[[ Task data open ]]
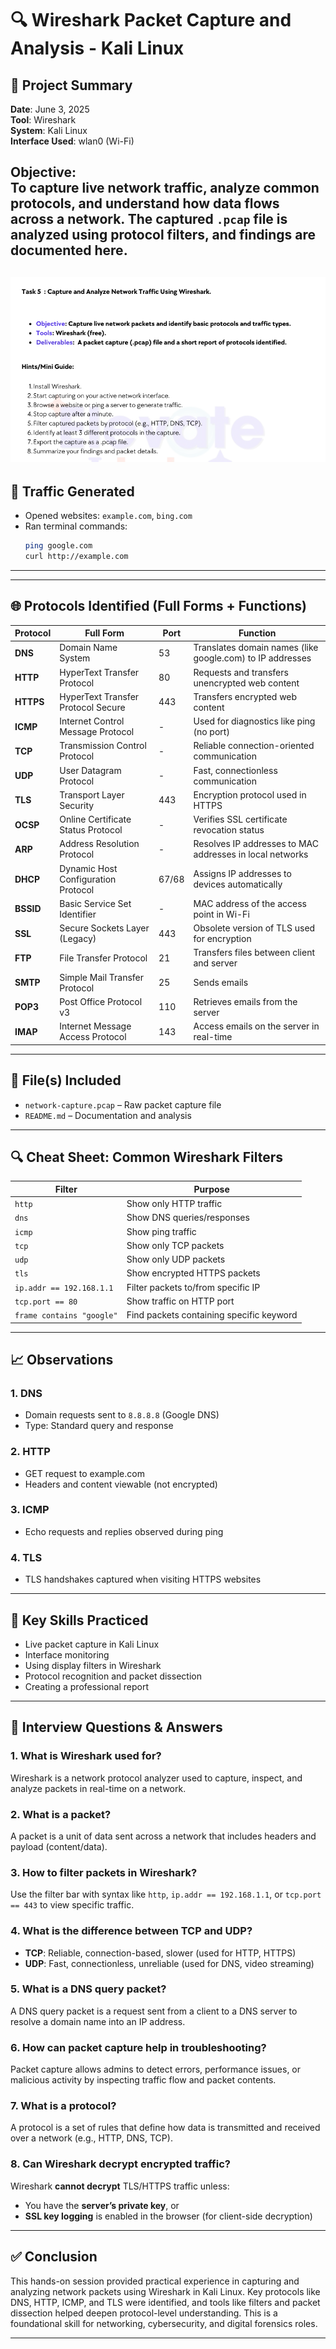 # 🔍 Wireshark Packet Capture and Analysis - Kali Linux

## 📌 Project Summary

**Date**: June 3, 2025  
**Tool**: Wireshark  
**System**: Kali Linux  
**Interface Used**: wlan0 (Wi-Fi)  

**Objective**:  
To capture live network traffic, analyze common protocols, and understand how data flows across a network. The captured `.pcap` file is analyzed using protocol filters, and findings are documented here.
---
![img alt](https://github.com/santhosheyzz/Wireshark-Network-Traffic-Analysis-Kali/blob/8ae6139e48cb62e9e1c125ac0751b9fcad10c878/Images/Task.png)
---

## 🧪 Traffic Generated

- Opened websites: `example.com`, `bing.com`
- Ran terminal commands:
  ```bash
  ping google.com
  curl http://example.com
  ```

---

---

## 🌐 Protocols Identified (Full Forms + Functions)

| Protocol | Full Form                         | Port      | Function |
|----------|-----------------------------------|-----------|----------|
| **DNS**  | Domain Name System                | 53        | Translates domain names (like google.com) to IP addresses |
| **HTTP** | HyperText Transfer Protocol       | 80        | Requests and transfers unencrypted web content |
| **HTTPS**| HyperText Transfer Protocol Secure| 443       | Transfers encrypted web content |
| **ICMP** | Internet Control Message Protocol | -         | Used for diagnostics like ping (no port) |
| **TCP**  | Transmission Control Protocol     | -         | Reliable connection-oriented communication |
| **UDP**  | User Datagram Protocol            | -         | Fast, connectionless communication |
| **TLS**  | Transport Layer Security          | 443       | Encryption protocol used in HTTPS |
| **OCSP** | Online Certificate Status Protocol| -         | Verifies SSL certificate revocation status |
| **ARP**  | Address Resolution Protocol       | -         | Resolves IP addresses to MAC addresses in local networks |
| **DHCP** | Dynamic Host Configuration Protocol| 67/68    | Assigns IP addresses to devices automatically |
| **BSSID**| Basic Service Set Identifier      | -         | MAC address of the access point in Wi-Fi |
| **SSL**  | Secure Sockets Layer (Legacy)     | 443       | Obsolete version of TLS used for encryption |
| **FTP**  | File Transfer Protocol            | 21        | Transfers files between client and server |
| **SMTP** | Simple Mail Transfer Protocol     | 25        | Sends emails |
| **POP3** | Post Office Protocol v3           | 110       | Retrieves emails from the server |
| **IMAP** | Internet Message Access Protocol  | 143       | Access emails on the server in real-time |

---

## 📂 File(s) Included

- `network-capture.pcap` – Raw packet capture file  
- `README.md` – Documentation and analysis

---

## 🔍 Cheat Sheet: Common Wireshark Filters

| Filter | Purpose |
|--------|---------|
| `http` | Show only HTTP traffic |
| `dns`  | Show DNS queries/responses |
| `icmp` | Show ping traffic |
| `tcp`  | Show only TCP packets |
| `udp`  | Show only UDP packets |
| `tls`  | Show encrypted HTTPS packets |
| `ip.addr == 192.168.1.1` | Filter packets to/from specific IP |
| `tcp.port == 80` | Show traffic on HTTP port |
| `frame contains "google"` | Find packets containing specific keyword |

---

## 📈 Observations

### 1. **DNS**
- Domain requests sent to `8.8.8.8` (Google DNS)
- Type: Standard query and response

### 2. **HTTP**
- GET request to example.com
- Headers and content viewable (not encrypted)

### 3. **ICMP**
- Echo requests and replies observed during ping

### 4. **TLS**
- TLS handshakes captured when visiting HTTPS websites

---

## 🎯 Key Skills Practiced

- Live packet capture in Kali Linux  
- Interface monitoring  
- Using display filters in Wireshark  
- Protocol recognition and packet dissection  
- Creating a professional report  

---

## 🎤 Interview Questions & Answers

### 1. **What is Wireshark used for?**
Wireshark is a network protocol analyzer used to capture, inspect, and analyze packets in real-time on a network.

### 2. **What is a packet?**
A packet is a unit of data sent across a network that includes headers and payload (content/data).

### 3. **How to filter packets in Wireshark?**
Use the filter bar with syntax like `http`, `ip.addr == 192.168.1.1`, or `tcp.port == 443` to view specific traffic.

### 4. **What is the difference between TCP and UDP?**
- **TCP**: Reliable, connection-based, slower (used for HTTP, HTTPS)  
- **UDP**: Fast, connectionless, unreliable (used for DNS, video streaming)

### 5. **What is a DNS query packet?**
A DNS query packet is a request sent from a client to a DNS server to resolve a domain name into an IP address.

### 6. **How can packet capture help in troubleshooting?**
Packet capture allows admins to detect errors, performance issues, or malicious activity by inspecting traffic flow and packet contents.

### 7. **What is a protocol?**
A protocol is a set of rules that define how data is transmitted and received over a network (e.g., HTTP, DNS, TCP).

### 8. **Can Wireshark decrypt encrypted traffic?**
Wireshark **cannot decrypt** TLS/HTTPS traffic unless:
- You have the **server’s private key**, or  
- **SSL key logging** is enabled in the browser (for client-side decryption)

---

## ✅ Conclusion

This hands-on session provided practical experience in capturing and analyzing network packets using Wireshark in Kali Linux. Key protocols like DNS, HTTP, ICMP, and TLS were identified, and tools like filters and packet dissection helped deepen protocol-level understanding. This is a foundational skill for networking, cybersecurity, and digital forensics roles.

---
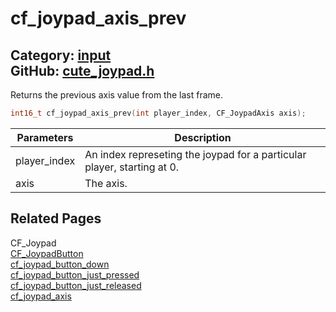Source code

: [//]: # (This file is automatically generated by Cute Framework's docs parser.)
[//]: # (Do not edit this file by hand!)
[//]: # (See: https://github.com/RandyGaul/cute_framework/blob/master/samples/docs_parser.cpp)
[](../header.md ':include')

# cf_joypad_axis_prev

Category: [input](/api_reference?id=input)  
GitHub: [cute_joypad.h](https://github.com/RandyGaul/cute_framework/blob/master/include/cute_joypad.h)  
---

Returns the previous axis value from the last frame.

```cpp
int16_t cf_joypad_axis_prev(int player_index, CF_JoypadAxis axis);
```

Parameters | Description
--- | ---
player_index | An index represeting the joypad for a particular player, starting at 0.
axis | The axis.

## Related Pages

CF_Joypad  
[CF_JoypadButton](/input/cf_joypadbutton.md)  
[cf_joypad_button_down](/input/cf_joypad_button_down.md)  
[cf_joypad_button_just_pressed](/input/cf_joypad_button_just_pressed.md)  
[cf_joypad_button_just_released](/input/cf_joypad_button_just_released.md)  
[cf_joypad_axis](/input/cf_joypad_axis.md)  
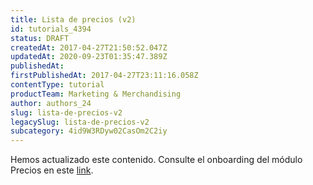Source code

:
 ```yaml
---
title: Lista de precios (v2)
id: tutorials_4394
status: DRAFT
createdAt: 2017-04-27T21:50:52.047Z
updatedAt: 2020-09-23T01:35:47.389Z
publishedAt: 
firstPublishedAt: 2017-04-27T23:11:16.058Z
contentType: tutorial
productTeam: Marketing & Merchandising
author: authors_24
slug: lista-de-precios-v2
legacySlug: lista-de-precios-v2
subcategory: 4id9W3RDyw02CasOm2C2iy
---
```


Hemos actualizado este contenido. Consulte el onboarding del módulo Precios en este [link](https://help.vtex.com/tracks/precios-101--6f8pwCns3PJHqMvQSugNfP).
[[ Task data closed ]]
- Problem to work on
Print the listing again exactly as it appears, except for the pictures, which stay out.

- Solution to this problem
 # 🔍 Wireshark Packet Capture and Analysis - Kali Linux

## 📌 Project Summary

**Date**: June 3, 2025  
**Tool**: Wireshark  
**System**: Kali Linux  
**Interface Used**: wlan0 (Wi-Fi)  

**Objective**:  
To capture live network traffic, analyze common protocols, and understand how data flows across a network. The captured `.pcap` file is analyzed using protocol filters, and findings are documented here.
---
![img alt](https://github.com/santhosheyzz/Wireshark-Network-Traffic-Analysis-Kali/blob/8ae6139e48cb62e9e1c125ac0751b9fcad10c878/Images/Task.png)
---

## 🧪 Traffic Generated

- Opened websites: `example.com`, `bing.com`
- Ran terminal commands:
  ```bash
  ping google.com
  curl http://example.com
  ```

---

---

## 🌐 Protocols Identified (Full Forms + Functions)

| Protocol | Full Form                         | Port      | Function |
|----------|-----------------------------------|-----------|----------|
| **DNS**  | Domain Name System                | 53        | Translates domain names (like google.com) to IP addresses |
| **HTTP** | HyperText Transfer Protocol       | 80        | Requests and transfers unencrypted web content |
| **HTTPS**| HyperText Transfer Protocol Secure| 443       | Transfers encrypted web content |
| **ICMP** | Internet Control Message Protocol | -         | Used for diagnostics like ping (no port) |
| **TCP**  | Transmission Control Protocol     | -         | Reliable connection-oriented communication |
| **UDP**  | User Datagram Protocol            | -         | Fast, connectionless communication |
| **TLS**  | Transport Layer Security          | 443       | Encryption protocol used in HTTPS |
| **OCSP** | Online Certificate Status Protocol| -         | Verifies SSL certificate revocation status |
| **ARP**  | Address Resolution Protocol       | -         | Resolves IP addresses to MAC addresses in local networks |
| **DHCP** | Dynamic Host Configuration Protocol| 67/68    | Assigns IP addresses to devices automatically |
| **BSSID**| Basic Service Set Identifier      | -         | MAC address of the access point in Wi-Fi |
| **SSL**  | Secure Sockets Layer (Legacy)     | 443       | Obsolete version of TLS used for encryption |
| **FTP**  | File Transfer Protocol            | 21        | Transfers files between client and server |
| **SMTP** | Simple Mail Transfer Protocol     | 25        | Sends emails |
| **POP3** | Post Office Protocol v3           | 110       | Retrieves emails from the server |
| **IMAP** | Internet Message Access Protocol  | 143       | Access emails on the server in real-time |

---

## 📂 File(s) Included

- `network-capture.pcap` – Raw packet capture file  
- `README.md` – Documentation and analysis

---

## 🔍 Cheat Sheet: Common Wireshark Filters

| Filter | Purpose |
|--------|---------|
| `http` | Show only HTTP traffic |
| `dns`  | Show DNS queries/responses |
| `icmp` | Show ping traffic |
| `tcp`  | Show only TCP packets |
| `udp`  | Show only UDP packets |
| `tls`  | Show encrypted HTTPS packets |
| `ip.addr == 192.168.1.1` | Filter packets to/from specific IP |
| `tcp.port == 80` | Show traffic on HTTP port |
| `frame contains "google"` | Find packets containing specific keyword |

---

## 📈 Observations

### 1. **DNS**
- Domain requests sent to `8.8.8.8` (Google DNS)
- Type: Standard query and response

### 2. **HTTP**
- GET request to example.com
- Headers and content viewable (not encrypted)

### 3. **ICMP**
- Echo requests and replies observed during ping

### 4. **TLS**
- TLS handshakes captured when visiting HTTPS websites

---

## 🎯 Key Skills Practiced

- Live packet capture in Kali Linux  
- Interface monitoring  
- Using display filters in Wireshark  
- Protocol recognition and packet dissection  
- Creating a professional report  

---

## 🎤 Interview Questions & Answers

### 1. **What is Wireshark used for?**
Wireshark is a network protocol analyzer used to capture, inspect, and analyze packets in real-time on a network.

### 2. **What is a packet?**
A packet is a unit of data sent across a network that includes headers and payload (content/data).

### 3. **How to filter packets in Wireshark?**
Use the filter bar with syntax like `http`, `ip.addr == 192.168.1.1`, or `tcp.port == 443` to view specific traffic.

### 4. **What is the difference between TCP and UDP?**
- **TCP**: Reliable, connection-based, slower (used for HTTP, HTTPS)  
- **UDP**: Fast, connectionless, unreliable (used for DNS, video streaming)

### 5. **What is a DNS query packet?**
A DNS query packet is a request sent from a client to a DNS server to resolve a domain name into an IP address.

### 6. **How can packet capture help in troubleshooting?**
Packet capture allows admins to detect errors, performance issues, or malicious activity by inspecting traffic flow and packet contents.

### 7. **What is a protocol?**
A protocol is a set of rules that define how data is transmitted and received over a network (e.g., HTTP, DNS, TCP).

### 8. **Can Wireshark decrypt encrypted traffic?**
Wireshark **cannot decrypt** TLS/HTTPS traffic unless:
- You have the **server’s private key**, or  
- **SSL key logging** is enabled in the browser (for client-side decryption)

---

## ✅ Conclusion

This hands-on session provided practical experience in capturing and analyzing network packets using Wireshark in Kali Linux. Key protocols like DNS, HTTP, ICMP, and TLS were identified, and tools like filters and packet dissection helped deepen protocol-level understanding. This is a foundational skill for networking, cybersecurity, and digital forensics roles.

---
Source code

: [//]: # (This file is automatically generated by Cute Framework's docs parser.)
[//]: # (Do not edit this file by hand!)
[//]: # (See: https://github.com/RandyGaul/cute_framework/blob/master/samples/docs_parser.cpp)
[](../header.md ':include')

# cf_joypad_axis_prev

Category: [input](/api_reference?id=input)  
GitHub: [cute_joypad.h](https://github.com/RandyGaul/cute_framework/blob/master/include/cute_joypad.h)  
---

Returns the previous axis value from the last frame.

```cpp
int16_t cf_joypad_axis_prev(int player_index, CF_JoypadAxis axis);
```

Parameters | Description
--- | ---
player_index | An index represeting the joypad for a particular player, starting at 0.
axis | The axis.

## Related Pages

CF_Joypad  
[CF_JoypadButton](/input/cf_joypadbutton.md)  
[cf_joypad_button_down](/input/cf_joypad_button_down.md)  
[cf_joypad_button_just_pressed](/input/cf_joypad_button_just_pressed.md)  
[cf_joypad_button_just_released](/input/cf_joypad_button_just_released.md)  
[cf_joypad_axis](/input/cf_joypad_axis.md)  
Source code

:
 ```yaml
---
title: Lista de precios (v2)
id: tutorials_4394
status: DRAFT
createdAt: 2017-04-27T21:50:52.047Z
updatedAt: 2020-09-23T01:35:47.389Z
publishedAt: 
firstPublishedAt: 2017-04-27T23:11:16.058Z
contentType: tutorial
productTeam: Marketing & Merchandising
author: authors_24
slug: lista-de-precios-v2
legacySlug: lista-de-precios-v2
subcategory: 4id9W3RDyw02CasOm2C2iy
---
```


Hemos actualizado este contenido. Consulte el onboarding del módulo Precios en este [link](https://help.vtex.com/tracks/precios-101--6f8pwCns3PJHqMvQSugNfP).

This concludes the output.